■ Your instructions: Go through the entries below. Copy out every line that contains "article".

START Records for the exercise

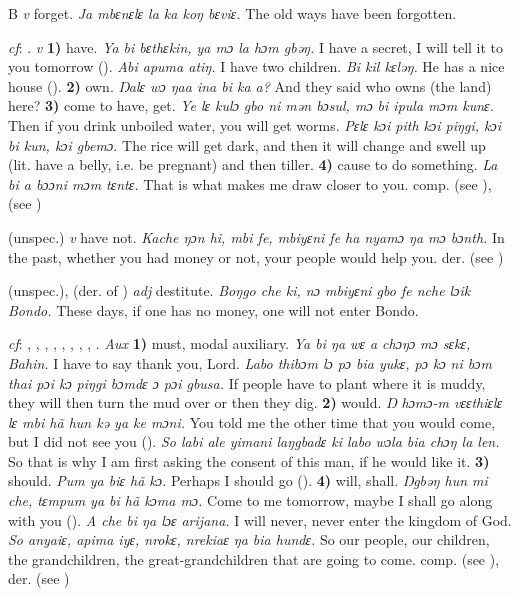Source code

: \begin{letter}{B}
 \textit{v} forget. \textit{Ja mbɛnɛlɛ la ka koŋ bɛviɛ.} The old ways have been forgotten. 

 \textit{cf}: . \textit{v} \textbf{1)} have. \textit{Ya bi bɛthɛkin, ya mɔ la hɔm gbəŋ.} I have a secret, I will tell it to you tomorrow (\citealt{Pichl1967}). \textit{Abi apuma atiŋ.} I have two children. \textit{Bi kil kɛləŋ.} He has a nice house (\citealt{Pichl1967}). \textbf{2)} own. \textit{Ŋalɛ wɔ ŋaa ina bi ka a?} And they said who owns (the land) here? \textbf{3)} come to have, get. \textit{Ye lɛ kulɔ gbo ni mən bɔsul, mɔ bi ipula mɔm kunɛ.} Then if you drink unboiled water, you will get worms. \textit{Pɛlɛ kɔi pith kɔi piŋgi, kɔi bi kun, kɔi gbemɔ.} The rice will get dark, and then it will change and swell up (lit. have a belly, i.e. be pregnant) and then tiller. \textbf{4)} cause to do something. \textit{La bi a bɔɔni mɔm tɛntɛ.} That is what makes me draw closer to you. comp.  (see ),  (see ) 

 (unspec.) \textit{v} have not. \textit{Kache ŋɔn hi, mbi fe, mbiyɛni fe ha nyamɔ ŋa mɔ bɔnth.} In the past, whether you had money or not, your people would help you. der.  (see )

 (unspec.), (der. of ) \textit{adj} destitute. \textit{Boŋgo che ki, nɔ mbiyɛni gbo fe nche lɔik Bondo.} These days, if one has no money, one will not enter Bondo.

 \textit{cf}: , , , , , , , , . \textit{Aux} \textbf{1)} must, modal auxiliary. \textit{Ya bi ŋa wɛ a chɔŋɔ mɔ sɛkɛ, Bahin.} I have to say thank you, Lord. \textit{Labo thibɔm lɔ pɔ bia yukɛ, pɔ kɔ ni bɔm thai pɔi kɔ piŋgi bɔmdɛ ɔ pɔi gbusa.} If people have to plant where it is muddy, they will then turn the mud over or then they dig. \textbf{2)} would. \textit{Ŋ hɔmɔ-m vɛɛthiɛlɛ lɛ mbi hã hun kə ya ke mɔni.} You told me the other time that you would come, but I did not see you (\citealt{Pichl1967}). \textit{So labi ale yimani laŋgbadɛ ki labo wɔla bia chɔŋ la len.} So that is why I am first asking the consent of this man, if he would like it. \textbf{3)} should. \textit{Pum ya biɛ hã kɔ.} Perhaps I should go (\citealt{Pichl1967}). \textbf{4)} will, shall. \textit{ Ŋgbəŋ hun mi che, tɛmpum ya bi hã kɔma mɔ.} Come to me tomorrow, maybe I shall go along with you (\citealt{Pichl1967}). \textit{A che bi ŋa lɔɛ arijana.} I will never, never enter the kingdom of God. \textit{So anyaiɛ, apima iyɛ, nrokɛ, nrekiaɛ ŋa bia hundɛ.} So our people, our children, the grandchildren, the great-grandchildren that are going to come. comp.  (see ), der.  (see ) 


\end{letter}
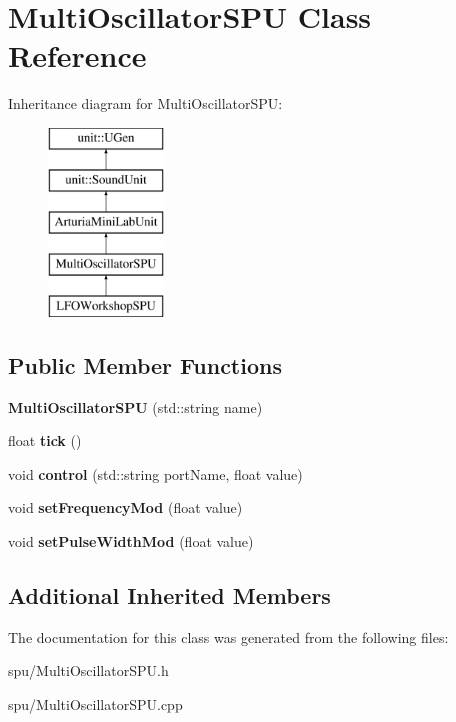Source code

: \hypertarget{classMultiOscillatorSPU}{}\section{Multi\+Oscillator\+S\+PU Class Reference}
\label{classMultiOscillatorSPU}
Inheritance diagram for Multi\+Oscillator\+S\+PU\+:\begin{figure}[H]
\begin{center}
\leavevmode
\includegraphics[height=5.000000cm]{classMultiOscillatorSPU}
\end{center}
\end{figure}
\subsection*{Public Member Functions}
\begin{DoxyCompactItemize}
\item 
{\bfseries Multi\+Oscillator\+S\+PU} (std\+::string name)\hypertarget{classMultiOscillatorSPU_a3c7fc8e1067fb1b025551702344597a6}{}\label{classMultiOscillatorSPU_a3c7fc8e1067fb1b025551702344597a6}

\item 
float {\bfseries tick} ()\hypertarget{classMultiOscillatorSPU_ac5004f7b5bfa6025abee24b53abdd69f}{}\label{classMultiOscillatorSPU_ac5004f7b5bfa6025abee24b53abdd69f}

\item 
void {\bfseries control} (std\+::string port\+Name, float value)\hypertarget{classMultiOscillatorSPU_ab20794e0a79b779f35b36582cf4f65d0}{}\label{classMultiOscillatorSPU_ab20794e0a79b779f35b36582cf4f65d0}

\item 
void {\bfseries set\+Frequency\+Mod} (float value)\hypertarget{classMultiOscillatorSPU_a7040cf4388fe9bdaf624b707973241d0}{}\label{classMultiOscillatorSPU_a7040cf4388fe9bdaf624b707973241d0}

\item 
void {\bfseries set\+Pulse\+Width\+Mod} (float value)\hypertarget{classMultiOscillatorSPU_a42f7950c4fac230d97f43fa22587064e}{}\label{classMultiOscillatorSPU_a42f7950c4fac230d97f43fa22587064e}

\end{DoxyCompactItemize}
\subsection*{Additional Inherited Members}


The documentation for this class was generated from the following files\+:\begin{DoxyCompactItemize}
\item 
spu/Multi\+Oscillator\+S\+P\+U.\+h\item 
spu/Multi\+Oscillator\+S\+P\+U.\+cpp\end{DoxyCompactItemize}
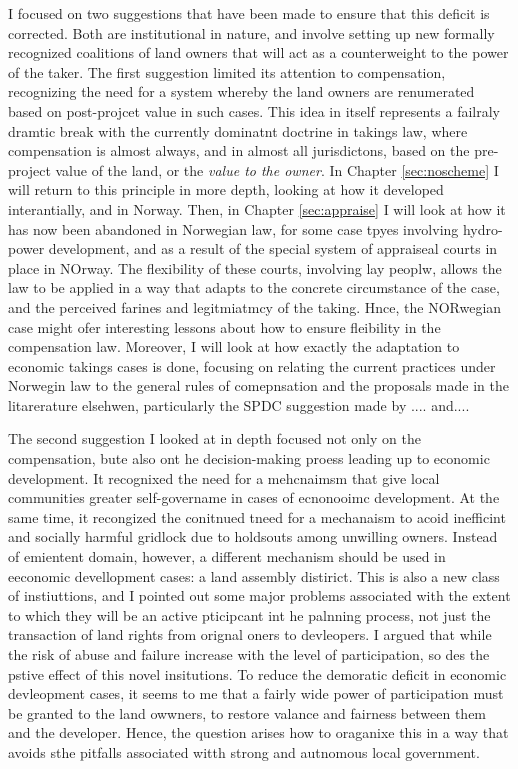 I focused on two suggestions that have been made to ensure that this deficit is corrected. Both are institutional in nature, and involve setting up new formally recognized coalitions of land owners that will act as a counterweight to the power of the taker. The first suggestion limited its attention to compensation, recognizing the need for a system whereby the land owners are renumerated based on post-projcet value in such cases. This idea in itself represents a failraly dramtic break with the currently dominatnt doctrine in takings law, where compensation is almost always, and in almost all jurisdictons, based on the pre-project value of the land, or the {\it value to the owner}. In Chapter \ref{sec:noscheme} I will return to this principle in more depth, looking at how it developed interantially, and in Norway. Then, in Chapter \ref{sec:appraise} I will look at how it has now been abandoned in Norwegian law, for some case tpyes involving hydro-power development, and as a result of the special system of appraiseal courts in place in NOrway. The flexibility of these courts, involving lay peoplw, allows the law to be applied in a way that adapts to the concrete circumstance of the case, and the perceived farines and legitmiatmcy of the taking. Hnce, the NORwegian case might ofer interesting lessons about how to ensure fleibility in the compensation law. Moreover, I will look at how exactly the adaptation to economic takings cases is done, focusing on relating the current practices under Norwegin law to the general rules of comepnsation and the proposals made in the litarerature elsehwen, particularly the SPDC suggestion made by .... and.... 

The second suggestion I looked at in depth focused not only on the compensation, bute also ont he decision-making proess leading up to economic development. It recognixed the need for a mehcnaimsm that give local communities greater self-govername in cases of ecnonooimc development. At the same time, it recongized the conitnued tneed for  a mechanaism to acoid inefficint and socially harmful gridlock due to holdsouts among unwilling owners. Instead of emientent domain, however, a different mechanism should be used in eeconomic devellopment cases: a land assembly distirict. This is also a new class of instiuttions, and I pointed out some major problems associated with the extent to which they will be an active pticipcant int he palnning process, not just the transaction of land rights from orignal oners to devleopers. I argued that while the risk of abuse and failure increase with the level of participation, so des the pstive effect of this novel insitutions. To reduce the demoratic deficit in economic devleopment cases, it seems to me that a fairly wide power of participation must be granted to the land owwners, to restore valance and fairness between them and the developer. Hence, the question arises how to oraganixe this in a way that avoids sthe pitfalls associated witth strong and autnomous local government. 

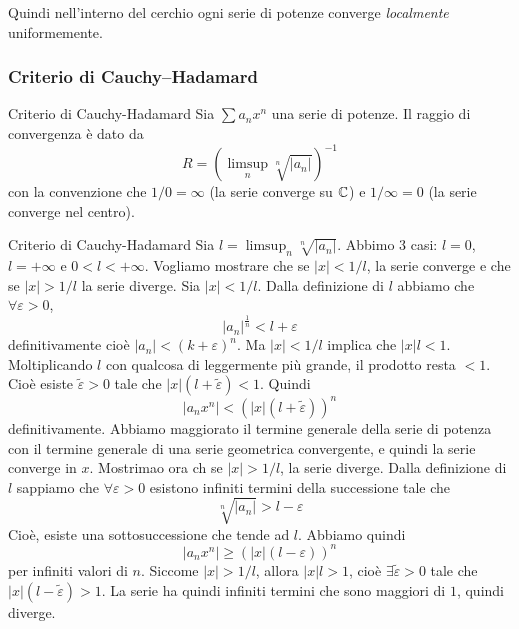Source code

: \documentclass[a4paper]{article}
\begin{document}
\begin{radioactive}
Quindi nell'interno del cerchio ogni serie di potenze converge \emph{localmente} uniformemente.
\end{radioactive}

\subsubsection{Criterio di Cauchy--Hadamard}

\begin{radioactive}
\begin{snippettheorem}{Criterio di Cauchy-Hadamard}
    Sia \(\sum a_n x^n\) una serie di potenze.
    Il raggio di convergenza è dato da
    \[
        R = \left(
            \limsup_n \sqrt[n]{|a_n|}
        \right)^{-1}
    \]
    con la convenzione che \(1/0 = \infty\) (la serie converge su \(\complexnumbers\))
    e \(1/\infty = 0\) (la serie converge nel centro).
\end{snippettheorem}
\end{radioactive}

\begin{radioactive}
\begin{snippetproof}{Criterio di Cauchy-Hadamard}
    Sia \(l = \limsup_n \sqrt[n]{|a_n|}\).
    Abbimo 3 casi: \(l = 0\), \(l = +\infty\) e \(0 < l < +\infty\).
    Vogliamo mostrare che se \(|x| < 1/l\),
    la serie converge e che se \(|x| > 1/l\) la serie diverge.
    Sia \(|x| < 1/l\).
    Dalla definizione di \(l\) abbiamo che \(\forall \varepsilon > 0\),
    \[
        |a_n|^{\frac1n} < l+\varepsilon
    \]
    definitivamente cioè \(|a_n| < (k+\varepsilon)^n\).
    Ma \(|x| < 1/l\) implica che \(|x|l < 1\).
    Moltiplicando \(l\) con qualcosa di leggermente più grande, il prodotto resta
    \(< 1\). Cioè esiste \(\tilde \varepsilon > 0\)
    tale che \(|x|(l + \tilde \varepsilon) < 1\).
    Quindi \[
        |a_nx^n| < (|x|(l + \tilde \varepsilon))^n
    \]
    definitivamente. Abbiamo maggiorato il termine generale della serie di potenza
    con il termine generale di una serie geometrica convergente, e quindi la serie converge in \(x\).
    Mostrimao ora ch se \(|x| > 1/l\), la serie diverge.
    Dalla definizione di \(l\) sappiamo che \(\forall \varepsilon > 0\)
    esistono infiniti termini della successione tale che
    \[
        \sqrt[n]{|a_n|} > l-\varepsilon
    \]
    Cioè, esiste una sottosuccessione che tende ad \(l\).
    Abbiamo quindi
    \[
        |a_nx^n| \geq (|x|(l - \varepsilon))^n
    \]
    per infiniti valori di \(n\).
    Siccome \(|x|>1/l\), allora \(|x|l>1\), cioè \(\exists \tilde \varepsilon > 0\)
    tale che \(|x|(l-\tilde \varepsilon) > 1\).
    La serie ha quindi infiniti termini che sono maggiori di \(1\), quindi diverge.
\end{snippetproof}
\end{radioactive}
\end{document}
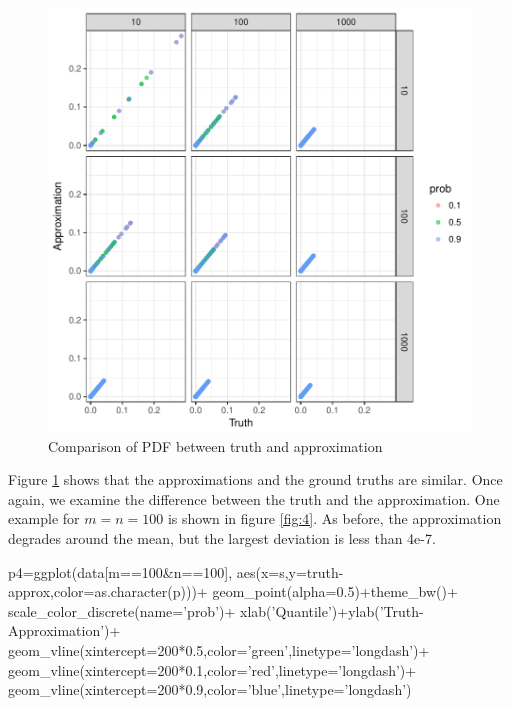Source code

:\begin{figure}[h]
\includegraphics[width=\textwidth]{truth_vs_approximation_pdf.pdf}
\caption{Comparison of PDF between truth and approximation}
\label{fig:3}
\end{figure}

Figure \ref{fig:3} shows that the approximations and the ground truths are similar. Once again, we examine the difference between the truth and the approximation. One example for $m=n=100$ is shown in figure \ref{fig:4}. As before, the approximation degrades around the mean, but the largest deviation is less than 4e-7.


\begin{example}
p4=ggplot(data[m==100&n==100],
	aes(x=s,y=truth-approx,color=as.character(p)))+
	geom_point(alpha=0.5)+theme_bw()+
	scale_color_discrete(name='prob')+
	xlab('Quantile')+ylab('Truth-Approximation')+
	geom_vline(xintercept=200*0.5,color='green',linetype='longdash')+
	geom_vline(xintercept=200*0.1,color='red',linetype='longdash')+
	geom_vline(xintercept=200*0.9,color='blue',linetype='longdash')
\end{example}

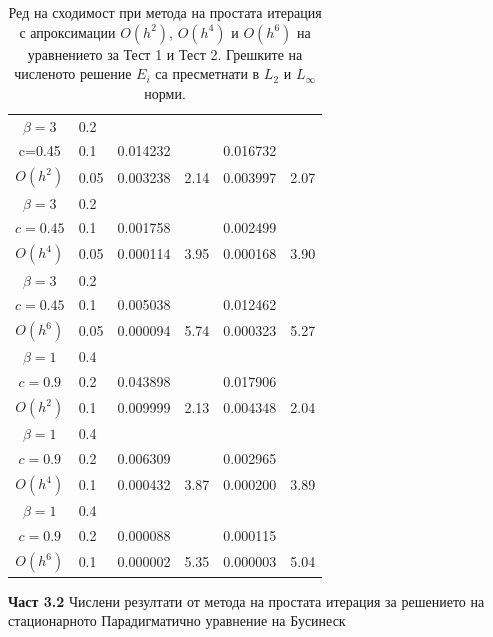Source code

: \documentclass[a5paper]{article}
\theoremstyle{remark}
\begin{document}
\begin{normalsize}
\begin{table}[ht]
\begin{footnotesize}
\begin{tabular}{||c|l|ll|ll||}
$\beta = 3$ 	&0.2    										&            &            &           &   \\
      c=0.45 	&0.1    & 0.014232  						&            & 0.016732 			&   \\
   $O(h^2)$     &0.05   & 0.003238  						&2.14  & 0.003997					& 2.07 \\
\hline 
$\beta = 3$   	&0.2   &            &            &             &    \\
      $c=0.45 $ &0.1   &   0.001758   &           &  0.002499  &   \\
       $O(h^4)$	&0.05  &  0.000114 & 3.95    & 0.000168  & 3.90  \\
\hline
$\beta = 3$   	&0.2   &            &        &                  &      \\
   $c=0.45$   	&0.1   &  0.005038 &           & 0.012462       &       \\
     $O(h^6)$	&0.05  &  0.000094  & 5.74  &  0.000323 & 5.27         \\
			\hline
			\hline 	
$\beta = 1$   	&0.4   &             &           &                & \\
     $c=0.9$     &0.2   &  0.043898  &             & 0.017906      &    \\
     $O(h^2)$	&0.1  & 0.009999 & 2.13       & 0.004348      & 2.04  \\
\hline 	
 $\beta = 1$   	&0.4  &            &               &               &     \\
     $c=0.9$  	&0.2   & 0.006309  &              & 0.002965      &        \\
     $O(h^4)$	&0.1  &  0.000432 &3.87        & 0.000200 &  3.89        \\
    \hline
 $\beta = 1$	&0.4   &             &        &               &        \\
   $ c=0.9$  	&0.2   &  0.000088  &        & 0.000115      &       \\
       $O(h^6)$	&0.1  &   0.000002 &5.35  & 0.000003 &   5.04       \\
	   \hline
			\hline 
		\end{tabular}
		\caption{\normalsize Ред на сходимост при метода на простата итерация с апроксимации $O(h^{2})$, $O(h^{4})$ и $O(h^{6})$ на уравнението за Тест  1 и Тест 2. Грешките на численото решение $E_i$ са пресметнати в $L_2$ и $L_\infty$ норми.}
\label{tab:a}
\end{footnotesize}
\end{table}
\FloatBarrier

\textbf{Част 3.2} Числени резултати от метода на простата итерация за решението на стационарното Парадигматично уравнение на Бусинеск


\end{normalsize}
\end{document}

END Records for the exercise

■ Result of the task:
: \documentclass[a4paper]{article}
: \documentclass[a5paper]{article}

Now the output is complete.